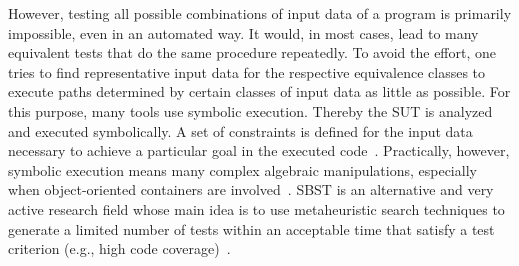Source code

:\documentclass{article}
\begin{document}


However, testing all possible combinations of input data of a program is primarily impossible, even in an automated way. It would, in most cases, lead to many equivalent tests that do the same procedure repeatedly. To avoid the effort, one tries to find representative input data for the respective equivalence classes to execute paths determined by certain classes of input data as little as possible. For this purpose, many tools use symbolic execution. Thereby the \ac{SUT} is analyzed and executed symbolically. A set of constraints is defined for the input data necessary to achieve a particular goal in the executed code~\cite{Clarke1976}. Practically, however, symbolic execution means many complex algebraic manipulations, especially when object-oriented containers are involved~\cite{Korel1990}. \ac{SBST} is an alternative and very active research field whose main idea is to use metaheuristic search techniques to generate a limited number of tests within an acceptable time that satisfy a test criterion (e.g., high code coverage)~\cite{McMinn_2004}. 
\end{document}
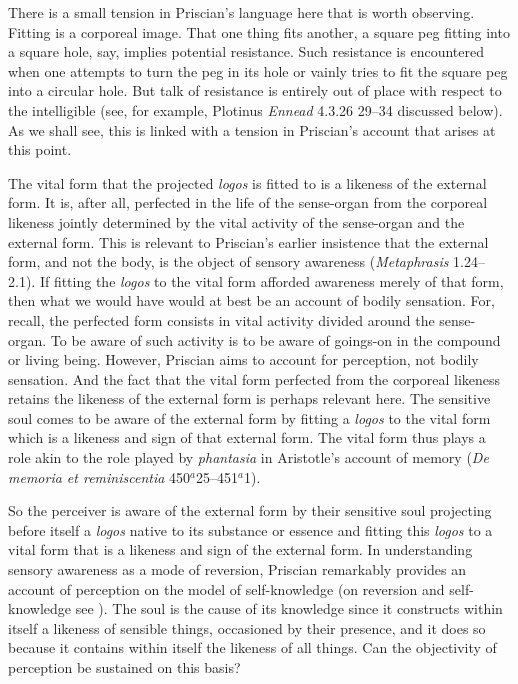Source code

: \documentclass[12pt]{article}
\begin{document}
There is a small tension in Priscian's language here that is worth observing. Fitting is a corporeal image. That one thing fits another, a square peg fitting into a square hole, say, implies potential resistance. Such resistance is encountered when one attempts to turn the peg in its hole or vainly tries to fit the square peg into a circular hole. But talk of resistance is entirely out of place with respect to the intelligible (see, for example, Plotinus \emph{Ennead} 4.3.26 29–34 discussed below). As we shall see, this is linked with a tension in Priscian's account that arises at this point.

The vital form that the projected \emph{logos} is fitted to is a likeness of the external form. It is, after all, perfected in the life of the sense-organ from the corporeal likeness jointly determined by the vital activity of the sense-organ and the external form. This is relevant to Priscian's earlier insistence that the external form, and not the body, is the object of sensory awareness (\emph{Metaphrasis} 1.24--2.1). If fitting the \emph{logos} to the vital form afforded awareness merely of that form, then what we would have would at best be an account of bodily sensation. For, recall, the perfected form consists in vital activity divided around the sense-organ. To be aware of such activity is to be aware of goings-on in the compound or living being. However, Priscian aims to account for perception, not bodily sensation. And the fact that the vital form perfected from the corporeal likeness retains the likeness of the external form is perhaps relevant here. The sensitive soul comes to be aware of the external form by fitting a \emph{logos} to the vital form which is a likeness and sign of that external form. The vital form thus plays a role akin to the role played by \emph{phantasia} in Aristotle's account of memory (\emph{De memoria et reminiscentia} 450\( ^{a} \)25–451\( ^{a} \)1).

So the perceiver is aware of the external form by their sensitive soul projecting before itself a \emph{logos} native to its substance or essence and fitting this \emph{logos} to a vital form that is a likeness and sign of the external form. In understanding sensory awareness as a mode of reversion, Priscian remarkably provides an account of perception on the model of self-knowledge (on reversion and self-knowledge see \citealt{Lautner:1994cs}). The soul is the cause of its knowledge since it constructs within itself a likeness of sensible things, occasioned by their presence, and it does so because it contains within itself the likeness of all things. Can the objectivity of perception be sustained on this basis?
\end{document}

● ● ●

● Activity
What you return must match the records exactly, apart from the images, which are omitted.

● Task result
Source code

:\documentclass{article}
\begin{document}


However, testing all possible combinations of input data of a program is primarily impossible, even in an automated way. It would, in most cases, lead to many equivalent tests that do the same procedure repeatedly. To avoid the effort, one tries to find representative input data for the respective equivalence classes to execute paths determined by certain classes of input data as little as possible. For this purpose, many tools use symbolic execution. Thereby the \ac{SUT} is analyzed and executed symbolically. A set of constraints is defined for the input data necessary to achieve a particular goal in the executed code~\cite{Clarke1976}. Practically, however, symbolic execution means many complex algebraic manipulations, especially when object-oriented containers are involved~\cite{Korel1990}. \ac{SBST} is an alternative and very active research field whose main idea is to use metaheuristic search techniques to generate a limited number of tests within an acceptable time that satisfy a test criterion (e.g., high code coverage)~\cite{McMinn_2004}. 
\end{document}
Source code

: \documentclass[12pt]{article}
\begin{document}
There is a small tension in Priscian's language here that is worth observing. Fitting is a corporeal image. That one thing fits another, a square peg fitting into a square hole, say, implies potential resistance. Such resistance is encountered when one attempts to turn the peg in its hole or vainly tries to fit the square peg into a circular hole. But talk of resistance is entirely out of place with respect to the intelligible (see, for example, Plotinus \emph{Ennead} 4.3.26 29–34 discussed below). As we shall see, this is linked with a tension in Priscian's account that arises at this point.

The vital form that the projected \emph{logos} is fitted to is a likeness of the external form. It is, after all, perfected in the life of the sense-organ from the corporeal likeness jointly determined by the vital activity of the sense-organ and the external form. This is relevant to Priscian's earlier insistence that the external form, and not the body, is the object of sensory awareness (\emph{Metaphrasis} 1.24--2.1). If fitting the \emph{logos} to the vital form afforded awareness merely of that form, then what we would have would at best be an account of bodily sensation. For, recall, the perfected form consists in vital activity divided around the sense-organ. To be aware of such activity is to be aware of goings-on in the compound or living being. However, Priscian aims to account for perception, not bodily sensation. And the fact that the vital form perfected from the corporeal likeness retains the likeness of the external form is perhaps relevant here. The sensitive soul comes to be aware of the external form by fitting a \emph{logos} to the vital form which is a likeness and sign of that external form. The vital form thus plays a role akin to the role played by \emph{phantasia} in Aristotle's account of memory (\emph{De memoria et reminiscentia} 450\( ^{a} \)25–451\( ^{a} \)1).

So the perceiver is aware of the external form by their sensitive soul projecting before itself a \emph{logos} native to its substance or essence and fitting this \emph{logos} to a vital form that is a likeness and sign of the external form. In understanding sensory awareness as a mode of reversion, Priscian remarkably provides an account of perception on the model of self-knowledge (on reversion and self-knowledge see \citealt{Lautner:1994cs}). The soul is the cause of its knowledge since it constructs within itself a likeness of sensible things, occasioned by their presence, and it does so because it contains within itself the likeness of all things. Can the objectivity of perception be sustained on this basis?
\end{document}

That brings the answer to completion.